### WHAT YOU SHOULD DO
Copy each entry below exactly as it appears.

### Records drawn from a dataset
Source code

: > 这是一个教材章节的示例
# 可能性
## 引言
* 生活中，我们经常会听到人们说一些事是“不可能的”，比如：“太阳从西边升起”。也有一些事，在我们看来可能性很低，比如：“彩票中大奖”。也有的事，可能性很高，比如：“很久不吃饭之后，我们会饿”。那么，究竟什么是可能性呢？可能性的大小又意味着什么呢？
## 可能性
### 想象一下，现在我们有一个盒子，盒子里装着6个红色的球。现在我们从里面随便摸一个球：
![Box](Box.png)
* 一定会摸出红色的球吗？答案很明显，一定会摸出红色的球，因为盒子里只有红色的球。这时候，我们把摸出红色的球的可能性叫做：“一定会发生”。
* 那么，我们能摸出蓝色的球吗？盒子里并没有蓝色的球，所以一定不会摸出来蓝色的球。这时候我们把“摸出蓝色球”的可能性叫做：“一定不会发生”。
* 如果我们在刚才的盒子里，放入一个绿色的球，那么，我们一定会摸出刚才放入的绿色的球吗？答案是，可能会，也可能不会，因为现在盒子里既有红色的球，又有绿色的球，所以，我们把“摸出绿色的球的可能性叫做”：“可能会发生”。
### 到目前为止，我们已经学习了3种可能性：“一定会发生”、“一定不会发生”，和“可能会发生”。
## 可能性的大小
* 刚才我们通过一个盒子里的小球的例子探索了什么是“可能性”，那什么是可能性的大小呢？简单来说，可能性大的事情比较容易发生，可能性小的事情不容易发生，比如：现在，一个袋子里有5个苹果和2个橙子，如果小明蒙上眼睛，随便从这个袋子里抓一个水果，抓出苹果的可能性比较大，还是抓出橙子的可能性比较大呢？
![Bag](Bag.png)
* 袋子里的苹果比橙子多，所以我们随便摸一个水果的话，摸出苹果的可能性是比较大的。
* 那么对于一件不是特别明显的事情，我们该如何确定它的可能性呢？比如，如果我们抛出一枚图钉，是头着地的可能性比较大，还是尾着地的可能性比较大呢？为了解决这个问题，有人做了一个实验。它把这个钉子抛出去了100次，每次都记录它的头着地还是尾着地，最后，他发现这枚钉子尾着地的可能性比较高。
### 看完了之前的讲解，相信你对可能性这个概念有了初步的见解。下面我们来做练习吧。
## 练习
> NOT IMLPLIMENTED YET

### SOLUTION TO THE EXERCISE
Source code

: > 这是一个教材章节的示例
# 可能性
## 引言
* 生活中，我们经常会听到人们说一些事是“不可能的”，比如：“太阳从西边升起”。也有一些事，在我们看来可能性很低，比如：“彩票中大奖”。也有的事，可能性很高，比如：“很久不吃饭之后，我们会饿”。那么，究竟什么是可能性呢？可能性的大小又意味着什么呢？
## 可能性
### 想象一下，现在我们有一个盒子，盒子里装着6个红色的球。现在我们从里面随便摸一个球：
![Box](Box.png)
* 一定会摸出红色的球吗？答案很明显，一定会摸出红色的球，因为盒子里只有红色的球。这时候，我们把摸出红色的球的可能性叫做：“一定会发生”。
* 那么，我们能摸出蓝色的球吗？盒子里并没有蓝色的球，所以一定不会摸出来蓝色的球。这时候我们把“摸出蓝色球”的可能性叫做：“一定不会发生”。
* 如果我们在刚才的盒子里，放入一个绿色的球，那么，我们一定会摸出刚才放入的绿色的球吗？答案是，可能会，也可能不会，因为现在盒子里既有红色的球，又有绿色的球，所以，我们把“摸出绿色的球的可能性叫做”：“可能会发生”。
### 到目前为止，我们已经学习了3种可能性：“一定会发生”、“一定不会发生”，和“可能会发生”。
## 可能性的大小
* 刚才我们通过一个盒子里的小球的例子探索了什么是“可能性”，那什么是可能性的大小呢？简单来说，可能性大的事情比较容易发生，可能性小的事情不容易发生，比如：现在，一个袋子里有5个苹果和2个橙子，如果小明蒙上眼睛，随便从这个袋子里抓一个水果，抓出苹果的可能性比较大，还是抓出橙子的可能性比较大呢？
![Bag](Bag.png)
* 袋子里的苹果比橙子多，所以我们随便摸一个水果的话，摸出苹果的可能性是比较大的。
* 那么对于一件不是特别明显的事情，我们该如何确定它的可能性呢？比如，如果我们抛出一枚图钉，是头着地的可能性比较大，还是尾着地的可能性比较大呢？为了解决这个问题，有人做了一个实验。它把这个钉子抛出去了100次，每次都记录它的头着地还是尾着地，最后，他发现这枚钉子尾着地的可能性比较高。
### 看完了之前的讲解，相信你对可能性这个概念有了初步的见解。下面我们来做练习吧。
## 练习
> NOT IMLPLIMENTED YET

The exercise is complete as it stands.